• _EXERCISE OBJECTIVE_:
Identify all lines of the data containing the string "settings" and copy them.

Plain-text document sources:
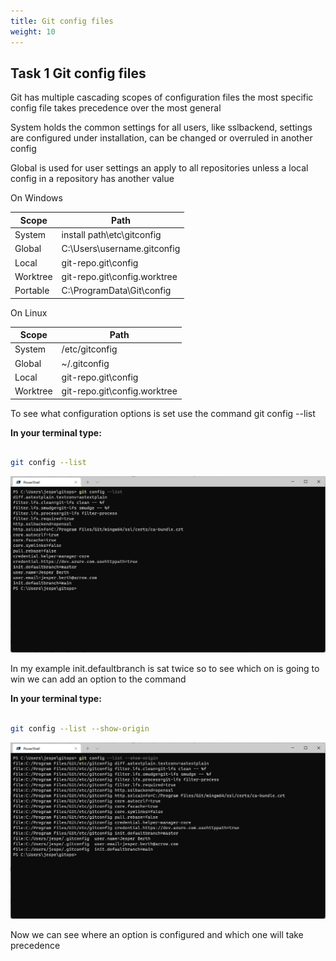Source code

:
 ```yaml
---
title: Git config files
weight: 10
---
```


## Task 1 Git config files

Git has multiple cascading scopes of configuration files the most specific config file takes precedence over the most general

System holds the common settings for all users, like sslbackend, settings are configured under installation, can be changed or overruled in another config

Global is used for user settings an apply to all repositories unless a local config in a repository has another value

On Windows

| Scope | Path |
| ----- | ---- |
| System | install path\etc\gitconfig |
| Global | C:\Users\username\.gitconfig |
| Local | git-repo\.git\config |
| Worktree | git-repo\.git\config.worktree |
| Portable | C:\ProgramData\Git\config |

On Linux

| Scope | Path |
| ----- | ---- |
| System | /etc/gitconfig |
| Global | ~/.gitconfig |
| Local | git-repo\.git\config |
| Worktree | git-repo\.git\config.worktree |

To see what configuration options is set use the command git config --list

__In your terminal type:__

```bash

git config --list

```

![Alt text](images/001_gitconfig.png?raw=true "Git config")

In my example init.defaultbranch is sat twice so to see which on is going to win we can add an option to the command

__In your terminal type:__

```bash

git config --list --show-origin

```

![Alt text](images/002_gitconfig_origin.png?raw=true "Git config show origin")

Now we can see where an option is configured and which one will take precedence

• _TASK ANSWER_:
System holds the common settings for all users, like sslbackend, settings are configured under installation, can be changed or overruled in another config
Global is used for user settings an apply to all repositories unless a local config in a repository has another value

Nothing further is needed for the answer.